[Data for processing Boundary: Start]

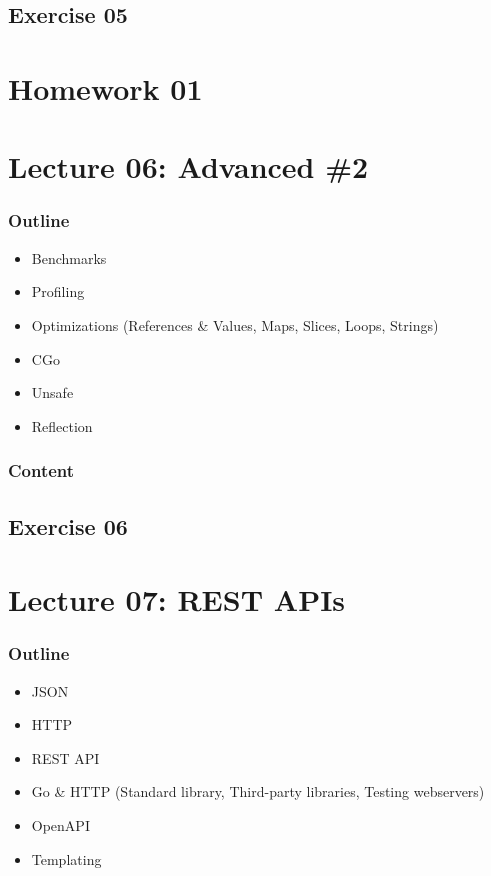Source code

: \documentclass[
  digital,
  color,
  oneside,
  nosansbold,
  nocolorbold,
  lof,
  nolot,
]{fithesis4}
\begin{document}
\subsection{Exercise 05}

\section{Homework 01}

\section{Lecture 06: Advanced \#2}

\subsubsection{Outline}

\begin{itemize}
    \item Benchmarks
    \item Profiling
    \item Optimizations (References \& Values, Maps, Slices, Loops, Strings)
    \item CGo
    \item Unsafe
    \item Reflection
\end{itemize}

\subsubsection{Content}

\subsection{Exercise 06}

\section{Lecture 07: REST APIs}

\subsubsection{Outline}

\begin{itemize}
    \item JSON
    \item HTTP
    \item REST API
    \item Go \& HTTP (Standard library, Third-party libraries, Testing webservers)
    \item OpenAPI
    \item Templating
\end{itemize}
\end{document}
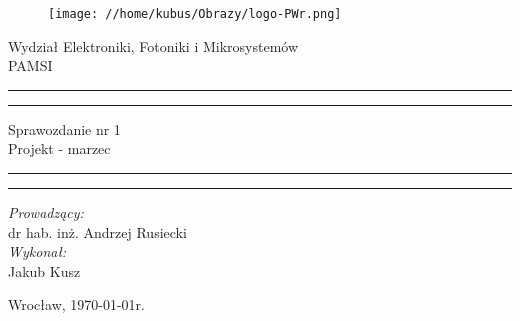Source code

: \begin{titlepage}
\begin{figure}
	\centering
	\texttt{[image: //home/kubus/Obrazy/logo-PWr.png]}
	
	\label{fig:pwr}
\end{figure}
	\begin{center}
		\huge Wydział Elektroniki, Fotoniki i Mikrosystemów \\ 
		\vspace{40pt}
		\huge PAMSI  \\
	\end{center}
	\vspace{60pt}
	\hrule
	\vspace{1pt}
	\hrule
	\begin{center}
		{\fontsize{40}{50}\selectfont Sprawozdanie nr 1\\ }
		\vspace{10pt}
		{\fontsize{25}{25}\selectfont Projekt - marzec  }
	\end{center}
	\hrule
	\vspace{1pt}
	\hrule
	\begin{flushright}
		\vspace{65pt}
		\textit{\Large Prowadzący:}\\
		
		\Large dr hab. inż. Andrzej Rusiecki\\
		\vspace{10pt}
		\textit{\Large Wykonał:}\\
		
		\Large Jakub Kusz \\
	
	\end{flushright}
	\vspace{100pt}
	\begin{center}
		\large Wrocław, \today r.
	\end{center}
\end{titlepage}


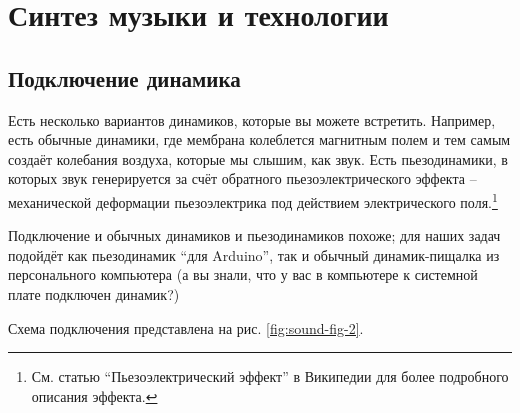 \documentclass[a4paper,twoside]{book}
\begin{document}

\chapter{Синтез музыки и технологии}



\section{Подключение динамика}

Есть несколько вариантов динамиков, которые вы можете встретить. Например, есть
обычные динамики, где мембрана колеблется магнитным полем и тем самым создаёт
колебания воздуха, которые мы слышим, как звук. Есть пьезодинамики, в которых
звук генерируется за счёт обратного пьезоэлектрического эффекта -- механической
деформации пьезоэлектрика под действием электрического поля.\footnote{См. статью
``Пьезоэлектрический эффект'' в Википедии для более подробного описания эффекта.}

Подключение и обычных динамиков и пьезодинамиков похоже; для наших задач
подойдёт как пьезодинамик ``для Arduino'', так и обычный динамик-пищалка из
персонального компьютера (а вы знали, что у вас в компьютере к системной плате
подключен динамик?)

Схема подключения представлена на рис. \ref{fig:sound-fig-2}.
\end{document}
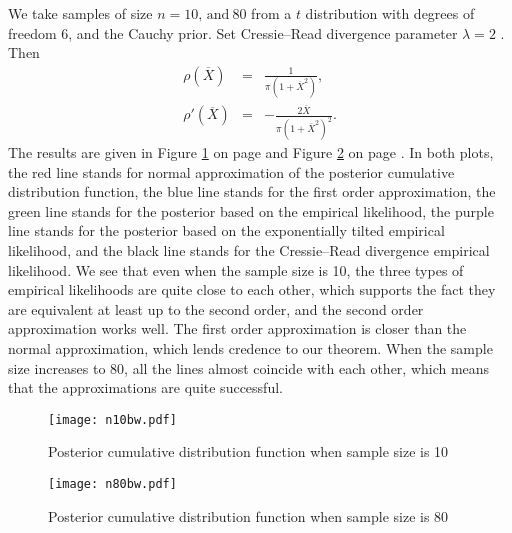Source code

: We take  samples of size $n=10,\mathrm{\, and}\:80$ from a $t$ distribution
with degrees of freedom { $6$}, and the Cauchy prior.
Set Cressie--Read divergence parameter $\lambda=2$ . Then 
\begin{eqnarray*}
\rho\left(\overline{X}\right) & = & \frac{1}{\pi\left(1+\overline{X}^{2}\right)},\\
\rho'\left(\overline{X}\right) & = & -\frac{2\overline{X}}{\pi\left(1+\overline{X}^{2}\right)^{2}}.
\end{eqnarray*}
The results are given in Figure \ref{fig:Posterior-CDF-n10} on page \pageref{fig:Posterior-CDF-n10} and Figure \ref{fig:Posterior-CDF-n80} on page \pageref{fig:Posterior-CDF-n80}.
In both plots, the red line stands for normal approximation of the posterior
cumulative distribution function, the blue line stands for the first
order approximation, the green line stands for the posterior based
on the empirical likelihood, the purple line stands for the posterior
based on the exponentially tilted empirical likelihood, and   the black line
stands for the Cressie--Read divergence empirical likelihood. We 
see that even when the sample size is 10, the three types of empirical
likelihoods are quite close to each other, which supports the fact
they are equivalent  at least up to the second order, and the second order
 approximation works well. The first order approximation is closer
than the normal approximation, which lends credence to our theorem.
When the sample size increases to 80, all the lines almost coincide
with each other, which means that the approximations are quite successful.
\begin{figure}[H]

\begin{center}
\texttt{[image: n10bw.pdf]}\protect\caption{Posterior cumulative distribution function when sample size is 10\label{fig:Posterior-CDF-n10}}
\end{center}

\end{figure}
\begin{figure}[H]

\begin{center}
\texttt{[image: n80bw.pdf]}\protect\caption{Posterior cumulative distribution function when sample size is 80\label{fig:Posterior-CDF-n80}}
\end{center}

\end{figure}
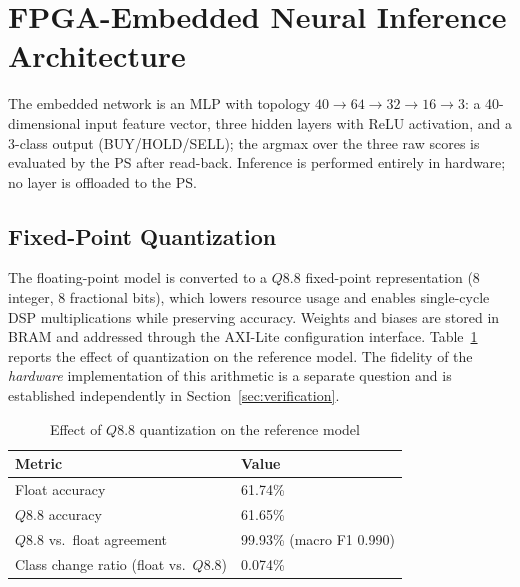 \documentclass[final,5p,times,twocolumn]{elsarticle}
\begin{document}
\section{FPGA-Embedded Neural Inference Architecture}
The embedded network is an MLP with topology
$40\!\rightarrow\!64\!\rightarrow\!32\!\rightarrow\!16\!\rightarrow\!3$: a
40-dimensional input feature vector, three hidden layers with ReLU activation,
and a 3-class output (BUY/HOLD/SELL); the argmax over the three raw scores is
evaluated by the PS after read-back.
Inference is performed entirely in hardware; no layer is offloaded to the PS.

\subsection{Fixed-Point Quantization}
The floating-point model is converted to a $Q8.8$ fixed-point representation
(8 integer, 8 fractional bits), which lowers resource usage and enables
single-cycle DSP multiplications while preserving accuracy. Weights and biases
are stored in BRAM and addressed through the AXI-Lite configuration interface.
Table~\ref{tab:quantization_eval} reports the effect of quantization on the
reference model. The fidelity of the \emph{hardware} implementation of this
arithmetic is a separate question and is established independently in
Section~\ref{sec:verification}.

\begin{table}[htbp]
\centering
\caption{Effect of $Q8.8$ quantization on the reference model}
\label{tab:quantization_eval}
\begin{tabular}{p{3.1cm} p{4.3cm}}
\toprule
Metric & Value \\
\midrule
Float accuracy & 61.74\% \\
$Q8.8$ accuracy & 61.65\% \\
$Q8.8$ vs.\ float agreement & 99.93\% (macro F1 0.990) \\
Class change ratio (float vs.\ $Q8.8$) & 0.074\% \\
\bottomrule
\end{tabular}
\end{table}
\end{document}
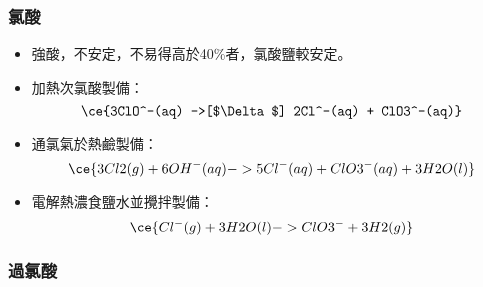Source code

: \documentclass[a4paper,12pt]{report}
\begin{document}
\subsubsection{氯酸}
\begin{itemize}
\item 強酸，不安定，不易得高於40\%者，氯酸鹽較安定。
\item 加熱次氯酸製備：
\[\ce{3ClO^-(aq) ->[$\Delta$] 2Cl^-(aq) + ClO3^-(aq)}\]
\item 通氯氣於熱鹼製備：
\[\ce{3Cl2(g) + 6OH^-(aq) -> 5Cl^-(aq) + ClO3^-(aq) + 3H2O(l)}\]
\item 電解熱濃食鹽水並攪拌製備：
\[\ce{Cl^-(g) + 3H2O(l) -> ClO3^- + 3H2(g)}\]
\end{itemize}
\subsubsection{過氯酸}
\end{document}
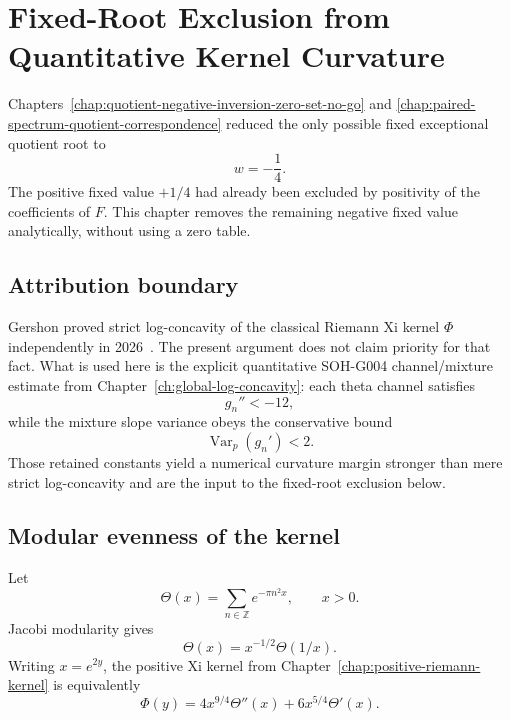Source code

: \chapter{Fixed-Root Exclusion from Quantitative Kernel Curvature}
\label{chap:fixed-root-exclusion-kernel-curvature}


Chapters~\ref{chap:quotient-negative-inversion-zero-set-no-go} and
\ref{chap:paired-spectrum-quotient-correspondence} reduced the only possible
fixed exceptional quotient root to
\[
 w=-\frac14.
\]
The positive fixed value $+1/4$ had already been excluded by positivity of the
coefficients of $F$.  This chapter removes the remaining negative fixed value
analytically, without using a zero table.

\section{Attribution boundary}

Gershon proved strict log-concavity of the classical Riemann Xi kernel
$\Phi$ independently in 2026~\cite{gershon2026logconcavity}.  The present
argument does not claim priority for that fact.  What is used here is the
explicit quantitative SOH-G004 channel/mixture estimate from
Chapter~\ref{ch:global-log-concavity}: each theta channel satisfies
\[
 g_n''<-12,
\]
while the mixture slope variance obeys the conservative bound
\[
 \operatorname{Var}_p(g_n')<2.
\]
Those retained constants yield a numerical curvature margin stronger than
mere strict log-concavity and are the input to the fixed-root exclusion below.

\section{Modular evenness of the kernel}

Let
\[
 \Theta(x)=\sum_{n\in\mathbb Z}e^{-\pi n^2x},
 \qquad x>0.
\]
Jacobi modularity gives
\begin{equation}
 \Theta(x)=x^{-1/2}\Theta(1/x).
 \label{eq:g017-theta-modular}
\end{equation}
Writing $x=e^{2y}$, the positive Xi kernel from
Chapter~\ref{chap:positive-riemann-kernel} is equivalently
\begin{equation}
 \Phi(y)=4x^{9/4}\Theta''(x)+6x^{5/4}\Theta'(x).
 \label{eq:g017-kernel-theta}
\end{equation}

[Data for processing Boundary: End]

— Directions —
When you reach the line containing "with degrees of" in the data above, start copying exactly, and stop after the line containing "approximation works well.".

— Answer space —
with degrees of freedom { $6$}, and the Cauchy prior.
Set Cressie--Read divergence parameter $\lambda=2$ . Then 
\begin{eqnarray*}
\rho\left(\overline{X}\right) & = & \frac{1}{\pi\left(1+\overline{X}^{2}\right)},\\
\rho'\left(\overline{X}\right) & = & -\frac{2\overline{X}}{\pi\left(1+\overline{X}^{2}\right)^{2}}.
\end{eqnarray*}
The results are given in Figure \ref{fig:Posterior-CDF-n10} on page \pageref{fig:Posterior-CDF-n10} and Figure \ref{fig:Posterior-CDF-n80} on page \pageref{fig:Posterior-CDF-n80}.
In both plots, the red line stands for normal approximation of the posterior
cumulative distribution function, the blue line stands for the first
order approximation, the green line stands for the posterior based
on the empirical likelihood, the purple line stands for the posterior
based on the exponentially tilted empirical likelihood, and   the black line
stands for the Cressie--Read divergence empirical likelihood. We 
see that even when the sample size is 10, the three types of empirical
likelihoods are quite close to each other, which supports the fact
they are equivalent  at least up to the second order, and the second order
 approximation works well. The first order approximation is closer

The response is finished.